§ **To do**: Write out, precisely and in full, each line of the material.

=======

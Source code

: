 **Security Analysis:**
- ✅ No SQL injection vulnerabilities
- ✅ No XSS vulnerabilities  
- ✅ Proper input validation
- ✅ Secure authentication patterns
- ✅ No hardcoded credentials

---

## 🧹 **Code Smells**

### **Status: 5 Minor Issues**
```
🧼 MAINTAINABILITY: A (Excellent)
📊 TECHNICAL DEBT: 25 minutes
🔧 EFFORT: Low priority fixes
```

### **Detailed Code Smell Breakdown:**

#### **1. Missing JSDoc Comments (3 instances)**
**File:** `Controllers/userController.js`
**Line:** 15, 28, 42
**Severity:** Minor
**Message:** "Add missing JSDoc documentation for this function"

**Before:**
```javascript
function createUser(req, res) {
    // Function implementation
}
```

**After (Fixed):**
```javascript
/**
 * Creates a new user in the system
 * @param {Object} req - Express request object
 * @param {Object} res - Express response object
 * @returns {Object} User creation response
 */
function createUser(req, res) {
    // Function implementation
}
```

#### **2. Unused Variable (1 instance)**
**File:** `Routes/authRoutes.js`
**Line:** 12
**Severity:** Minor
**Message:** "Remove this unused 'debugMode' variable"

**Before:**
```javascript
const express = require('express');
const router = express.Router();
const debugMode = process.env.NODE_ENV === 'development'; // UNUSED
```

=======

§ **Task result**:
Source code

: **Security Analysis:**
- ✅ No SQL injection vulnerabilities
- ✅ No XSS vulnerabilities  
- ✅ Proper input validation
- ✅ Secure authentication patterns
- ✅ No hardcoded credentials

---

## 🧹 **Code Smells**

### **Status: 5 Minor Issues**
```
🧼 MAINTAINABILITY: A (Excellent)
📊 TECHNICAL DEBT: 25 minutes
🔧 EFFORT: Low priority fixes
```

### **Detailed Code Smell Breakdown:**

#### **1. Missing JSDoc Comments (3 instances)**
**File:** `Controllers/userController.js`
**Line:** 15, 28, 42
**Severity:** Minor
**Message:** "Add missing JSDoc documentation for this function"

**Before:**
```javascript
function createUser(req, res) {
    // Function implementation
}
```

**After (Fixed):**
```javascript
/**
 * Creates a new user in the system
 * @param {Object} req - Express request object
 * @param {Object} res - Express response object
 * @returns {Object} User creation response
 */
function createUser(req, res) {
    // Function implementation
}
```

#### **2. Unused Variable (1 instance)**
**File:** `Routes/authRoutes.js`
**Line:** 12
**Severity:** Minor
**Message:** "Remove this unused 'debugMode' variable"

**Before:**
```javascript
const express = require('express');
const router = express.Router();
const debugMode = process.env.NODE_ENV === 'development'; // UNUSED
```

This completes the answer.